Introduction: Numerous methods of stem cell mobilization for autologous donors are utilized. These strategies include the use of chemotherapy with growth factor support or growth factors alone. All strategies involve multiple injections, lab draws, and patient discomfort and inconvenience. The addition of the PEG molecule to the N-terminus of filgrastim (G-CSF) increases its serum half-life, thereby requiring less frequent dosing. Pegfilgrastim has been found to be safe and effective for patients with chemotherapy-induced neutropenia. Pegfilgrastim in healthy donors mobilizes stem cells in a dose-dependent fashion. A previous study has shown that 12mg of pegfilgrastim given after chemomobilization with cyclophosphamide mobilized sufficient stem cells for auto-grafting. In this study, we evaluated whether a single 12mg injection of pegfilgrastim could mobilize a sufficient number of CD34+ stem cells in autologous donors who did not receive chemomobilization.

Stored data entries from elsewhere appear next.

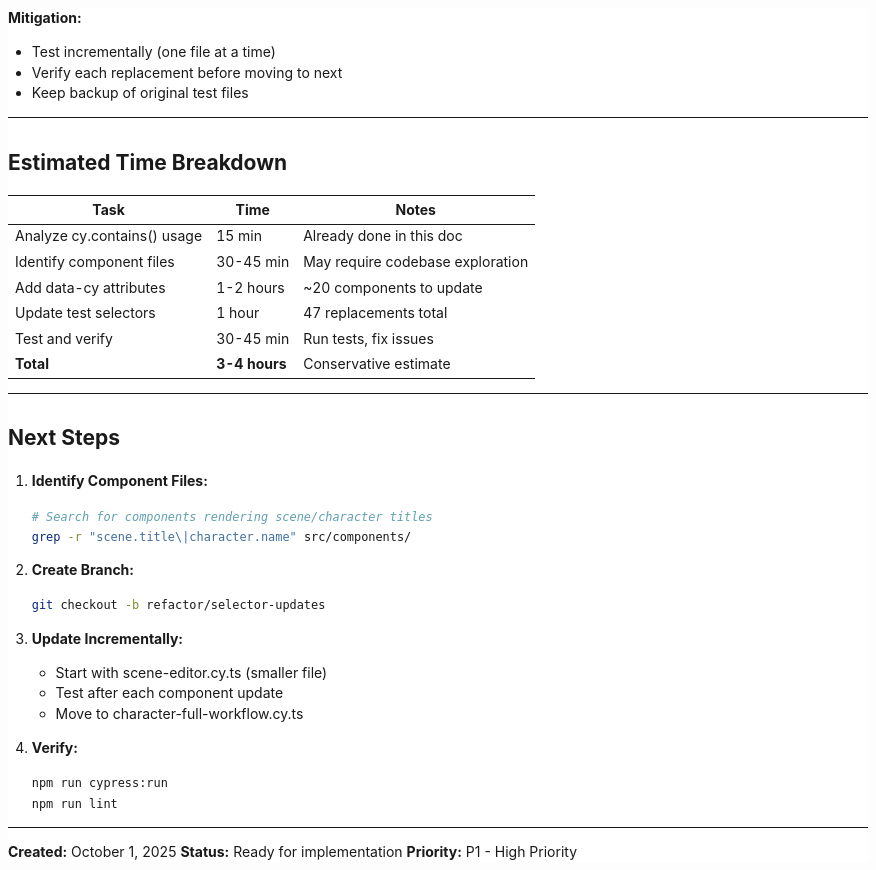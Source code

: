 **Mitigation:**
- Test incrementally (one file at a time)
- Verify each replacement before moving to next
- Keep backup of original test files

---

## Estimated Time Breakdown

| Task | Time | Notes |
|------|------|-------|
| Analyze cy.contains() usage | 15 min | Already done in this doc |
| Identify component files | 30-45 min | May require codebase exploration |
| Add data-cy attributes | 1-2 hours | ~20 components to update |
| Update test selectors | 1 hour | 47 replacements total |
| Test and verify | 30-45 min | Run tests, fix issues |
| **Total** | **3-4 hours** | Conservative estimate |

---

## Next Steps

1. **Identify Component Files:**
   ```bash
   # Search for components rendering scene/character titles
   grep -r "scene.title\|character.name" src/components/
   ```

2. **Create Branch:**
   ```bash
   git checkout -b refactor/selector-updates
   ```

3. **Update Incrementally:**
   - Start with scene-editor.cy.ts (smaller file)
   - Test after each component update
   - Move to character-full-workflow.cy.ts

4. **Verify:**
   ```bash
   npm run cypress:run
   npm run lint
   ```

---

**Created:** October 1, 2025
**Status:** Ready for implementation
**Priority:** P1 - High Priority
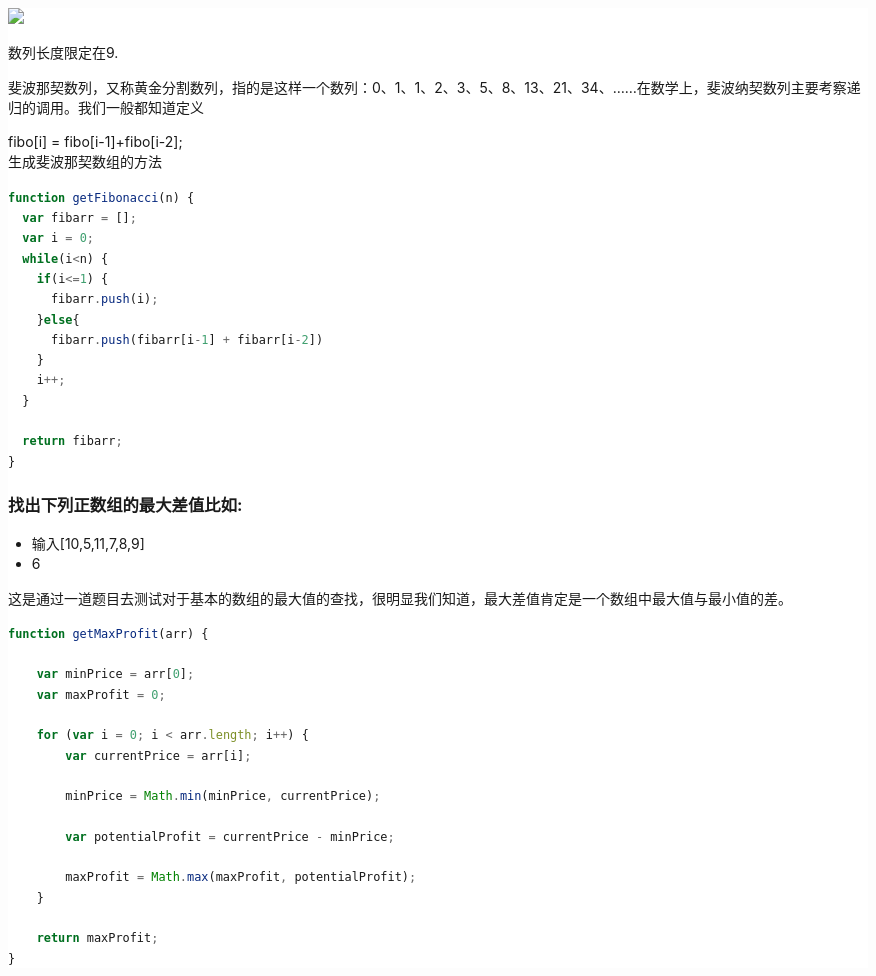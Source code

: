 ![](http://img1.vued.vanthink.cn/vued90edf7b944ec479ee8b4203cf56e158d.png)

数列长度限定在9.

斐波那契数列，又称黄金分割数列，指的是这样一个数列：0、1、1、2、3、5、8、13、21、34、……在数学上，斐波纳契数列主要考察递归的调用。我们一般都知道定义

fibo[i] = fibo[i-1]+fibo[i-2];  
生成斐波那契数组的方法

```javascript
function getFibonacci(n) {  
  var fibarr = [];
  var i = 0;
  while(i<n) {
    if(i<=1) {
      fibarr.push(i);
    }else{
      fibarr.push(fibarr[i-1] + fibarr[i-2])
    }
    i++;
  }

  return fibarr;
}

```

### 找出下列正数组的最大差值比如:

- 输入[10,5,11,7,8,9]
- 6

这是通过一道题目去测试对于基本的数组的最大值的查找，很明显我们知道，最大差值肯定是一个数组中最大值与最小值的差。

```javascript
function getMaxProfit(arr) {

    var minPrice = arr[0];
    var maxProfit = 0;

    for (var i = 0; i < arr.length; i++) {
        var currentPrice = arr[i];

        minPrice = Math.min(minPrice, currentPrice);

        var potentialProfit = currentPrice - minPrice;

        maxProfit = Math.max(maxProfit, potentialProfit);
    }

    return maxProfit;
}

```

Methods: Six patients intending to undergo high-dose chemotherapy with stem cell transplant were enrolled onto the study. Four of the subjects had multiple myeloma and had received prior treatment. Two of these patients had previously undergone HDC/ASCT. One patient had mantle cell lymphoma and another had AL amyloidosis. All participants received a 12mg injection of pegfilgrastim. Four days after pegfilgrastim administration, a CD34 level was checked. If this level was greater than 10 cells per uL, stem cell apheresis was initiatiated.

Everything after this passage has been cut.